Single by Dixie Chicks

from the album Taking the Long Way
- Released: January 8, 2007
- Genre: Country
- Length: 4:33
- Label: Columbia Nashville
- Songwriter(s): Martie Maguire; Natalie Maines; Emily Robison; Dan Wilson;
- Producer(s): Rick Rubin

Dixie Chicks singles chronology
| "Everybody Knows" (2006) | "The Long Way Around" (2007) | "The Neighbor" (2007) |

= The Long Way Around =

"The Long Way Around" (a.k.a. "Taking the Long Way Around") is a song written by Natalie Maines, Martie Maguire, Emily Robison and Dan Wilson and recorded by the American all-female trio Dixie Chicks for their seventh studio album, Taking the Long Way (2006). The song was the fifth and final single released from the album.

The song is the opening track of Taking the Long Way and provides the album its title, which derives from the chorus.

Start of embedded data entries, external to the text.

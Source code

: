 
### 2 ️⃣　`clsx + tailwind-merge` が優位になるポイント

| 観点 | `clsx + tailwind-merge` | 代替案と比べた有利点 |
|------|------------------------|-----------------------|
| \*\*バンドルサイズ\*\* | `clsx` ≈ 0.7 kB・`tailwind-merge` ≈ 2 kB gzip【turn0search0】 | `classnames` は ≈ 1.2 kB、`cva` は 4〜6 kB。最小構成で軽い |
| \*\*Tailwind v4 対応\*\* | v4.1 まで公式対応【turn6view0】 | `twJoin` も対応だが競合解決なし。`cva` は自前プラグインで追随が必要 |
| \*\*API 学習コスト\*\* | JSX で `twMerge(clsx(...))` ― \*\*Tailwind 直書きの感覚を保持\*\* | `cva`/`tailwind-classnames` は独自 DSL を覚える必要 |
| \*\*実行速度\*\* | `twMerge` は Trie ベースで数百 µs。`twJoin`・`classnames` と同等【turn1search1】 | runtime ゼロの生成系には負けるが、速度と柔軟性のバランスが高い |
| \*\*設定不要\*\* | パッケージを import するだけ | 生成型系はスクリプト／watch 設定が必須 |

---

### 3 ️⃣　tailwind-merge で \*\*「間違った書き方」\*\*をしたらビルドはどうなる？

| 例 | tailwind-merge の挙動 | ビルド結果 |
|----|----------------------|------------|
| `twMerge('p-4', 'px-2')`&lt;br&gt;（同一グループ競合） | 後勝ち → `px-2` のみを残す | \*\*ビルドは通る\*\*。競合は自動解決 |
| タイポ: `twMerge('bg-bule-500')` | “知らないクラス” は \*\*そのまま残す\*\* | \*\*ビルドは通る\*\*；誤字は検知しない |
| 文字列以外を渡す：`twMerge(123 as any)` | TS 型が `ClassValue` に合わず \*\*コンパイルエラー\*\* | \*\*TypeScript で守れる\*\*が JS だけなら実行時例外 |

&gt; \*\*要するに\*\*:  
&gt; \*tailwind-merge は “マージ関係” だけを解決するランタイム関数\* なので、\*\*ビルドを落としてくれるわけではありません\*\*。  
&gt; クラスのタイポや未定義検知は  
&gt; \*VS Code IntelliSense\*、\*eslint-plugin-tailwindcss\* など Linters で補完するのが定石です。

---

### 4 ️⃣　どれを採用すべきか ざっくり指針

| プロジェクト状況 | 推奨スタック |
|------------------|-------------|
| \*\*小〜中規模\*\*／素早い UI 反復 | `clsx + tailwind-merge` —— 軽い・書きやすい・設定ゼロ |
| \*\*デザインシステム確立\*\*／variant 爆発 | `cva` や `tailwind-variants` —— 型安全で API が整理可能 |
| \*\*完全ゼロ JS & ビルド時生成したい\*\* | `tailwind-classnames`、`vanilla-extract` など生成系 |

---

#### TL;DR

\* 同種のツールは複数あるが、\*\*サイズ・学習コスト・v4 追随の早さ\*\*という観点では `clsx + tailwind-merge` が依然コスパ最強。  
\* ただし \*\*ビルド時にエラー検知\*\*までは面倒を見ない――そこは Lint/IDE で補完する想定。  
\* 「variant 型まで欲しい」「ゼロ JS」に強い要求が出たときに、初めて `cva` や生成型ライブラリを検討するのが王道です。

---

About the writing process of the song, Robison said, "That's a journey song, about the different stages in our lives. A recap of where we've been, where we're going - and it was nice to remind ourselves of all that." Maines said, "We've always written songs that are about other people. It's so much harder to put yourself out there and be honest with your emotions and your beliefs, but the songs are so much better and mean so much more when you can let yourself be vulnerable."

== Critical response ==
"The Long Way Around" received unanimous critical acclaim. It was ranked as the 20th best song of 2006 by Rolling Stone magazine, which called it "a heart-tugging guitar anthem for small-town girls with big dreams -- and the best ersatz Springsteen song in a year that was packed with them".